▶ _What you need to do_
Set down exactly the lines below between the line holding "### General system configuration" and the line holding "Under folder *test_branch*", inclusive; no other line belongs in the answer.

(Dataset extract begins)

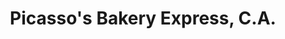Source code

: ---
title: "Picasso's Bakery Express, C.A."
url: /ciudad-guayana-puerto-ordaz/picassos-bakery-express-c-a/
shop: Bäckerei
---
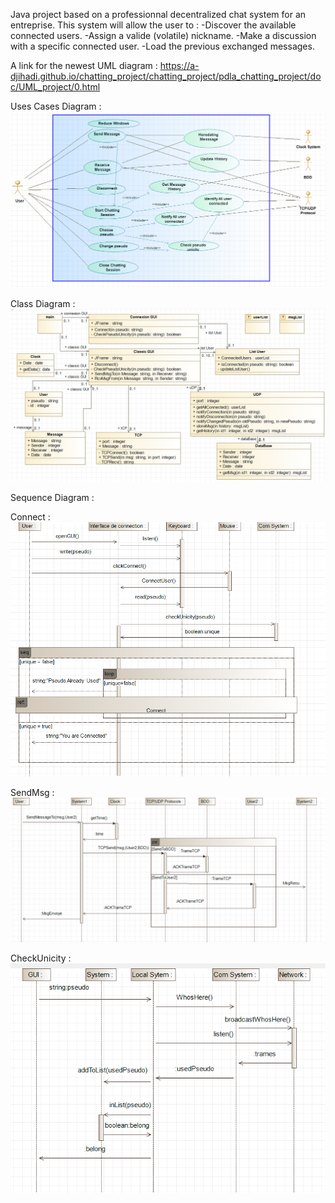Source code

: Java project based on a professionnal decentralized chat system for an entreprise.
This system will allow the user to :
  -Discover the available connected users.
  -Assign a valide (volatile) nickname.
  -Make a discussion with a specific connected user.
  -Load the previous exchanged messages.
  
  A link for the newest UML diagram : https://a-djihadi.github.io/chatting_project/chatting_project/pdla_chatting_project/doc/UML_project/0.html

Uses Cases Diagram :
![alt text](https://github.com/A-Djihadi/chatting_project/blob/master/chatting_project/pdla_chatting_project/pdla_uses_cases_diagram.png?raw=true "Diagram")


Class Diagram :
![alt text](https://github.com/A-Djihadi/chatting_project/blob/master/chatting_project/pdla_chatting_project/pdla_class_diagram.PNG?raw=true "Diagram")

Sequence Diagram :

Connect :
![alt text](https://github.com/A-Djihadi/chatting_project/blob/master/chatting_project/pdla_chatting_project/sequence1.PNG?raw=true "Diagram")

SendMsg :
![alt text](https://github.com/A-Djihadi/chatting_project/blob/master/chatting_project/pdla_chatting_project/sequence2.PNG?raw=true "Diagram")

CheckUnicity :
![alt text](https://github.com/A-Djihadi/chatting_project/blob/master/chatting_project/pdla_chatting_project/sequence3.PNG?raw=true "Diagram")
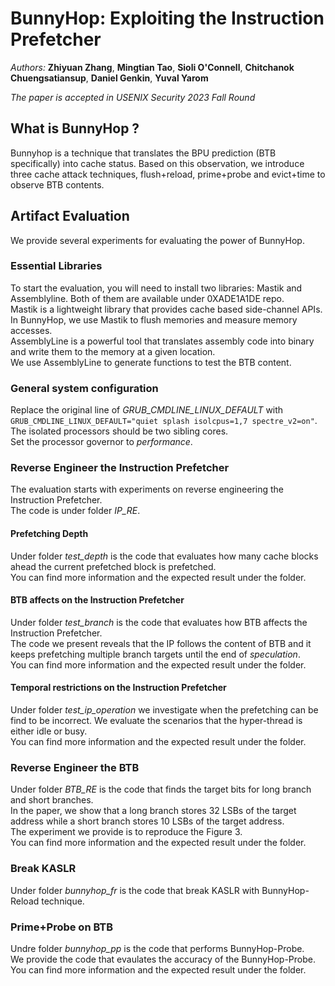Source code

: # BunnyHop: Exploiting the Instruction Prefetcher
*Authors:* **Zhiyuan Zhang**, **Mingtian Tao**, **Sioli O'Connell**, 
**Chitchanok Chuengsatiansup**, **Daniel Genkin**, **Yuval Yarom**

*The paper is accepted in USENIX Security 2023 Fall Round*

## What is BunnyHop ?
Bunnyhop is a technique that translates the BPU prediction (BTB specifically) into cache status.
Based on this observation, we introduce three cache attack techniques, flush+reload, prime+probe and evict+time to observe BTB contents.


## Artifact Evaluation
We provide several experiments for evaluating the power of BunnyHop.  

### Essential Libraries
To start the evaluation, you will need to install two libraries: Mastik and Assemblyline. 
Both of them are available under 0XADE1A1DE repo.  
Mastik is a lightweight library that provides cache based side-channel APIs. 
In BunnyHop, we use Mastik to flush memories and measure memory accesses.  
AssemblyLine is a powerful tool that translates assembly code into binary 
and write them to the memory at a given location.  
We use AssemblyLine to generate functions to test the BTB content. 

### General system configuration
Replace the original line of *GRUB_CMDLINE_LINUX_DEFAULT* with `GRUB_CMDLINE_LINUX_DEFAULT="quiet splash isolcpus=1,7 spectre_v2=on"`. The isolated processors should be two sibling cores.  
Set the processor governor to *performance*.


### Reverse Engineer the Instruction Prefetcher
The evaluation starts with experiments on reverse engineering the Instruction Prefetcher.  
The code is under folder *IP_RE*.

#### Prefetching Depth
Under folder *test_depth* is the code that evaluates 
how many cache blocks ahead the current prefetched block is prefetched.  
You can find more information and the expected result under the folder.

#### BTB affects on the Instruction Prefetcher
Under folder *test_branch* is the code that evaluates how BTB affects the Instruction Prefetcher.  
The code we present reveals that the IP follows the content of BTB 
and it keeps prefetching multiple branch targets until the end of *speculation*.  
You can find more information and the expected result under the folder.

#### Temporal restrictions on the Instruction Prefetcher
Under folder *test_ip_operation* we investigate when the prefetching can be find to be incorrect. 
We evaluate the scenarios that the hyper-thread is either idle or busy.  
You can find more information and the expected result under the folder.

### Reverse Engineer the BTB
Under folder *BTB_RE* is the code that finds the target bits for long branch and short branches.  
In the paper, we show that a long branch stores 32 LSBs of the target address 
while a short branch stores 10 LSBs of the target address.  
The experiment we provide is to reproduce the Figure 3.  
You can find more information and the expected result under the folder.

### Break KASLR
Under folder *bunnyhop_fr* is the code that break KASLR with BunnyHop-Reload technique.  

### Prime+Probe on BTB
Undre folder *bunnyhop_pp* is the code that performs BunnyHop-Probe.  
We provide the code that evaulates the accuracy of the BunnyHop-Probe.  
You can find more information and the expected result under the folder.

(Dataset extract ends)

▶ _Written solution_
### General system configuration
Replace the original line of *GRUB_CMDLINE_LINUX_DEFAULT* with `GRUB_CMDLINE_LINUX_DEFAULT="quiet splash isolcpus=1,7 spectre_v2=on"`. The isolated processors should be two sibling cores.  
Set the processor governor to *performance*.


### Reverse Engineer the Instruction Prefetcher
The evaluation starts with experiments on reverse engineering the Instruction Prefetcher.  
The code is under folder *IP_RE*.

#### Prefetching Depth
Under folder *test_depth* is the code that evaluates 
how many cache blocks ahead the current prefetched block is prefetched.  
You can find more information and the expected result under the folder.

#### BTB affects on the Instruction Prefetcher
Under folder *test_branch* is the code that evaluates how BTB affects the Instruction Prefetcher.  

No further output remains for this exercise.